(Saved entries)
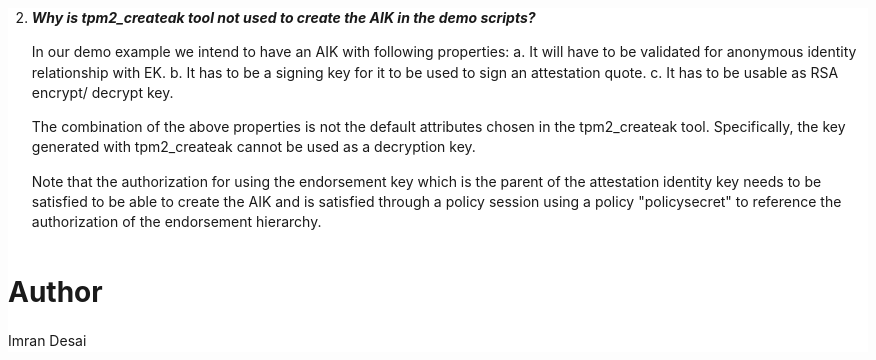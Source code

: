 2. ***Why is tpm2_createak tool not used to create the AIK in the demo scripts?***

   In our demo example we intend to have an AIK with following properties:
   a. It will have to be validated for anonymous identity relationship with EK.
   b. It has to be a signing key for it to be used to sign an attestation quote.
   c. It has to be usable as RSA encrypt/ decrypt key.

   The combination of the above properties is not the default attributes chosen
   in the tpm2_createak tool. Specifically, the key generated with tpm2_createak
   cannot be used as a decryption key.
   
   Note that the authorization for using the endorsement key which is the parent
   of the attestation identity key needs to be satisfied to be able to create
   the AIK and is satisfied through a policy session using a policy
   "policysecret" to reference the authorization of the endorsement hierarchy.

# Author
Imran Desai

* * *

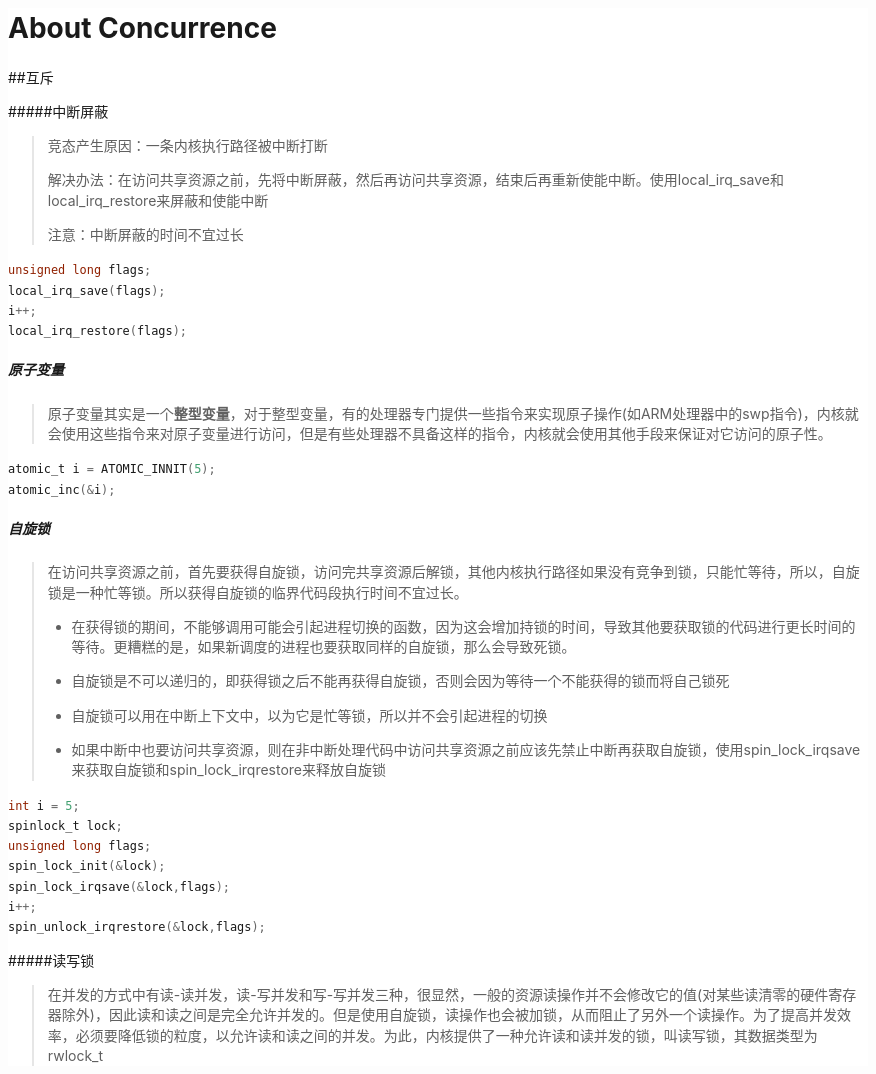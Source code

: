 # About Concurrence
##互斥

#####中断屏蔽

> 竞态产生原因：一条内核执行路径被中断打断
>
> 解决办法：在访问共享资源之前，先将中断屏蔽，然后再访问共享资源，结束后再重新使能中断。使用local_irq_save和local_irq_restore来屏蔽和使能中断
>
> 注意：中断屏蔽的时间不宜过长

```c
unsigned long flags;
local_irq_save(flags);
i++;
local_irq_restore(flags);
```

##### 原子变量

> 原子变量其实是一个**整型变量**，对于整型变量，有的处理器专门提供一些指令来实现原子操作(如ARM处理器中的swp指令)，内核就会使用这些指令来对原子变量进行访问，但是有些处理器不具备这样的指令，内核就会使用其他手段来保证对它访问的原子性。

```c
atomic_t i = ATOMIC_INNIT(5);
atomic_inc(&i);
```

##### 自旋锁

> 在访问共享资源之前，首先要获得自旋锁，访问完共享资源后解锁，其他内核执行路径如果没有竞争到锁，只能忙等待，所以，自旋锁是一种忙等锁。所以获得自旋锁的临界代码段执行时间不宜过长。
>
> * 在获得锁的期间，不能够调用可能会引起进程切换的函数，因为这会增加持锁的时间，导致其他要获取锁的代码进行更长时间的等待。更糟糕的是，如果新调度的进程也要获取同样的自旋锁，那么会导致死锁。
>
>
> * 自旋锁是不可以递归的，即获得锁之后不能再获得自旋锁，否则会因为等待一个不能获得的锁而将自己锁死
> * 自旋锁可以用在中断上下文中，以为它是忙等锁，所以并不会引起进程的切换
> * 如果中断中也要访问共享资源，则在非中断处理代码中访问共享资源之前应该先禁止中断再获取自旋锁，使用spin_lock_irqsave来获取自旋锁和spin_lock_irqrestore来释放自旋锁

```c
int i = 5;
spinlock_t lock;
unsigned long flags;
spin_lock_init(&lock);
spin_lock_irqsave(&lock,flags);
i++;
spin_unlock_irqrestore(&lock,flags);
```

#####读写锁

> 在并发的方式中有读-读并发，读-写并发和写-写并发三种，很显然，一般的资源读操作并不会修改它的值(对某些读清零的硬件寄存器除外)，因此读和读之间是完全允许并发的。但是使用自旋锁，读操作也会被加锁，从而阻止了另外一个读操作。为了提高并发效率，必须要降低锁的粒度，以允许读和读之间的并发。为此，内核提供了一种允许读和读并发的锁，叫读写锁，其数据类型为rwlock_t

* * *

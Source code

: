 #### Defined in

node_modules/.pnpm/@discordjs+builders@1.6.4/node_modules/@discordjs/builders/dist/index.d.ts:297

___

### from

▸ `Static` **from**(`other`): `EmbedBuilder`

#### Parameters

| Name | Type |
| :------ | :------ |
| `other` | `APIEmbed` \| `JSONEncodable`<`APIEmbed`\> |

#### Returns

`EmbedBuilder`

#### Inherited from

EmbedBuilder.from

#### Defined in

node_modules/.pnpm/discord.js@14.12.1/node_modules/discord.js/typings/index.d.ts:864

## [PROBLEM TO SOLVE]
In the entries above, work out how many lines contain the string "have", and give only that number.

## [EXERCISE RESPONSE]
2